Beginning Halloween 2024, I decided to start a new tradition of watching a horror movie during the holiday. I was 17 that year and definitively too old to be trick-or-treating, and I thought it would be a good way to knock out two birds with one stone, both replacing the old tradition with a new one and forcing me out of my comfort zone at least one day out of the year, since I usually hate horror movies. I ended up enjoying my time with The Exorcist more than I expected, and I chose to continue the tradition this year by watching Night of the Living Dead (I originally planned on watching The Shining, but I couldn’t find an easy way to access it)
The film centers on a group of 6 people: Ben, Barbara, Tom, Judy, Helen, and Harry, who are trying to survive a horde of zombies while boarded up in a small farmhouse. My expectations were honestly pretty low heading in due to its age, but it does an excellent job of building / maintaining tension. Things start slow, with just a single zombie killing Johnny (Barbara’s brother) and forcing her to flee into the farmhouse where the rest of the plot takes place. To be blunt, the special effects on the zombies are terrible, but it manages to side-step the issue by instead focusing on the sheer number of them and the isolated environment of the farmhouse. Even when Ben and co show up later, you get a visceral sense of how vulnerable the home is against the hordes of zombies that are continually appearing, that no matter how secure the doors and windows are, they’ll eventually be able to push through by sheer mass.
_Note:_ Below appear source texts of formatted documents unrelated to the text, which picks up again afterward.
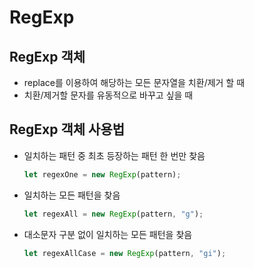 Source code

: # RegExp

## RegExp 객체

- replace를 이용하여 해당하는 모든 문자열을 치환/제거 할 때
- 치환/제거할 문자를 유동적으로 바꾸고 싶을 때

## RegExp 객체 사용법

- 일치하는 패턴 중 최초 등장하는 패턴 한 번만 찾음
  ```javaScript
  let regexOne = new RegExp(pattern);
  ```
- 일치하는 모든 패턴을 찾음
  ```javaScript
  let regexAll = new RegExp(pattern, "g");
  ```
- 대소문자 구분 없이 일치하는 모든 패턴을 찾음
  ```javaScript
  let regexAllCase = new RegExp(pattern, "gi");
  ```
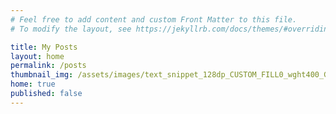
 ```yaml
---
# Feel free to add content and custom Front Matter to this file.
# To modify the layout, see https://jekyllrb.com/docs/themes/#overriding-theme-defaults

title: My Posts
layout: home
permalink: /posts
thumbnail_img: /assets/images/text_snippet_128dp_CUSTOM_FILL0_wght400_GRAD0_opsz48.svg
home: true
published: false
---
```

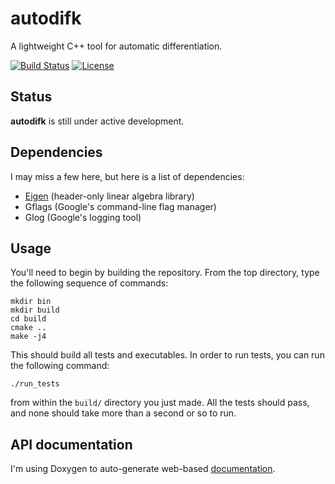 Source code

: # autodifk
A lightweight C++ tool for automatic differentiation.

[![Build Status](https://travis-ci.org/dfridovi/mininet.svg?branch=master)](https://travis-ci.org/dfridovi/autodifk)
[![License](https://img.shields.io/badge/license-BSD-blue.svg)](https://github.com/dfridovi/autodifk/blob/master/LICENSE)

## Status
**autodifk** is still under active development.

## Dependencies
I may miss a few here, but here is a list of dependencies:

* [Eigen](http://eigen.tuxfamily.org/dox/) (header-only linear algebra library)
* Gflags (Google's command-line flag manager)
* Glog (Google's logging tool)

## Usage
You'll need to begin by building the repository. From the top directory, type the following sequence of commands:

```
mkdir bin
mkdir build
cd build
cmake ..
make -j4
```

This should build all tests and executables. In order to run tests, you can run the following command:

```
./run_tests
```

from within the `build/` directory you just made. All the tests should pass, and none should take more than a second or so to run.

## API documentation
I'm using Doxygen to auto-generate web-based [documentation](https://dfridovi.github.io/autodifk/documentation/html/).
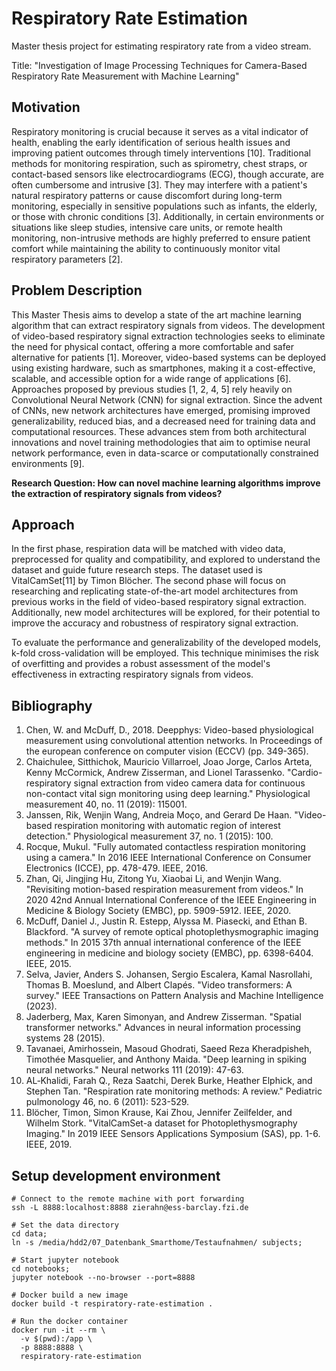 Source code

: # Respiratory Rate Estimation

Master thesis project for estimating respiratory rate from a video stream.

Title: "Investigation of Image Processing Techniques for Camera-Based Respiratory Rate Measurement with Machine
Learning"

## Motivation

Respiratory monitoring is crucial because it serves as a vital indicator of health, enabling the early identification of
serious health issues and improving patient outcomes through timely interventions [10]. Traditional methods for
monitoring respiration, such as spirometry, chest straps, or contact-based sensors like electrocardiograms (ECG), though
accurate, are often cumbersome and intrusive [3]. They may interfere with a patient's natural respiratory patterns or
cause discomfort during long-term monitoring, especially in sensitive populations such as infants, the elderly, or those
with chronic conditions [3]. Additionally, in certain environments or situations like sleep studies, intensive care
units, or remote health monitoring, non-intrusive methods are highly preferred to ensure patient comfort while
maintaining the ability to continuously monitor vital respiratory parameters [2].

## Problem Description

This Master Thesis aims to develop a state of the art machine learning algorithm that can extract respiratory signals
from videos. The development of video-based respiratory signal extraction technologies seeks to eliminate the need for
physical contact, offering a more comfortable and safer alternative for patients [1]. Moreover, video-based systems can
be deployed using existing hardware, such as smartphones, making it a cost-effective, scalable, and accessible option
for a wide range of applications [6]. Approaches proposed by previous studies [1, 2, 4, 5] rely heavily on Convolutional
Neural Network (CNN) for signal extraction. Since the advent of CNNs, new network architectures have emerged, promising
improved generalizability, reduced bias, and a decreased need for training data and computational resources. These
advances stem from both architectural innovations and novel training methodologies that aim to optimise neural network
performance, even in data-scarce or computationally constrained environments [9].

**Research Question: How can novel machine learning algorithms improve the extraction of respiratory signals from
videos?**

## Approach

In the first phase, respiration data will be matched with video data, preprocessed for quality and compatibility, and
explored to understand the dataset and guide future research steps. The dataset used is VitalCamSet[11] by Timon
Blöcher.
The second phase will focus on researching and replicating state-of-the-art model architectures from previous works in
the field of video-based respiratory signal extraction. Additionally, new model architectures will be explored, for
their potential to improve the accuracy and robustness of respiratory signal extraction.

To evaluate the performance and generalizability of the developed models, k-fold cross-validation will be employed. This
technique minimises the risk of overfitting and provides a robust assessment of the model's effectiveness in extracting
respiratory signals from videos.

## Bibliography

1. Chen, W. and McDuff, D., 2018. Deepphys: Video-based physiological measurement using convolutional attention
   networks. In Proceedings of the european conference on computer vision (ECCV) (pp. 349-365).
2. Chaichulee, Sitthichok, Mauricio Villarroel, Joao Jorge, Carlos Arteta, Kenny McCormick, Andrew Zisserman, and Lionel
   Tarassenko. "Cardio-respiratory signal extraction from video camera data for continuous non-contact vital sign
   monitoring using deep learning." Physiological measurement 40, no. 11 (2019): 115001.
3. Janssen, Rik, Wenjin Wang, Andreia Moço, and Gerard De Haan. "Video-based respiration monitoring with automatic
   region of interest detection." Physiological measurement 37, no. 1 (2015): 100.
4. Rocque, Mukul. "Fully automated contactless respiration monitoring using a camera." In 2016 IEEE International
   Conference on Consumer Electronics (ICCE), pp. 478-479. IEEE, 2016.
5. Zhan, Qi, Jingjing Hu, Zitong Yu, Xiaobai Li, and Wenjin Wang. "Revisiting motion-based respiration measurement from
   videos." In 2020 42nd Annual International Conference of the IEEE Engineering in Medicine & Biology Society (EMBC),
   pp. 5909-5912. IEEE, 2020.
6. McDuff, Daniel J., Justin R. Estepp, Alyssa M. Piasecki, and Ethan B. Blackford. "A survey of remote optical
   photoplethysmographic imaging methods." In 2015 37th annual international conference of the IEEE engineering in
   medicine and biology society (EMBC), pp. 6398-6404. IEEE, 2015.
7. Selva, Javier, Anders S. Johansen, Sergio Escalera, Kamal Nasrollahi, Thomas B. Moeslund, and Albert Clapés. "Video
   transformers: A survey." IEEE Transactions on Pattern Analysis and Machine Intelligence (2023).
8. Jaderberg, Max, Karen Simonyan, and Andrew Zisserman. "Spatial transformer networks." Advances in neural information
   processing systems 28 (2015).
9. Tavanaei, Amirhossein, Masoud Ghodrati, Saeed Reza Kheradpisheh, Timothée Masquelier, and Anthony Maida. "Deep
   learning in spiking neural networks." Neural networks 111 (2019): 47-63.
10. AL‐Khalidi, Farah Q., Reza Saatchi, Derek Burke, Heather Elphick, and Stephen Tan. "Respiration rate monitoring
    methods: A review." Pediatric pulmonology 46, no. 6 (2011): 523-529.
11. Blöcher, Timon, Simon Krause, Kai Zhou, Jennifer Zeilfelder, and Wilhelm Stork. "VitalCamSet-a dataset for
    Photoplethysmography Imaging." In 2019 IEEE Sensors Applications Symposium (SAS), pp. 1-6. IEEE, 2019.

## Setup development environment

```shell
# Connect to the remote machine with port forwarding
ssh -L 8888:localhost:8888 zierahn@ess-barclay.fzi.de

# Set the data directory
cd data;
ln -s /media/hdd2/07_Datenbank_Smarthome/Testaufnahmen/ subjects;

# Start jupyter notebook
cd notebooks;
jupyter notebook --no-browser --port=8888

# Docker build a new image
docker build -t respiratory-rate-estimation .

# Run the docker container
docker run -it --rm \
  -v $(pwd):/app \
  -p 8888:8888 \
  respiratory-rate-estimation
```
That tension plays a major role in the arguments the group has, which were also well executed. I liked that they didn’t just turn on or irrationally hate each other for melodrama, instead the two major “camps” (Ben / Tom who want to stay upstairs to maintain access to the radio, and Harry who wants to go into the cellar for maximum safety) both have understandable arguments, which keeps the focus on the threat the zombies pose rather than the group’s bickering. The actual scariness factor is pretty limited for most of the runtime, but it ramps up near the end when the group’s plan to escape via truck fails and Helen / Harry are killed by their own daughter who was bitten by a zombie earlier on. The final scene where Ben is boarded up in the cellar alone genuinely terrified me, which is impressive for a movie that came out in the 60s.
There is some Hays Code energy with how reluctant the film is to show or directly address death, as well as with how little agency the female characters exercise, but the film has really stood the test of time. I can see why it had such an impact on the popular conception of zombies. I’ll probably go for a more modern, intensely scary movie next Halloween, but I’ll cross that bridge when I get to it.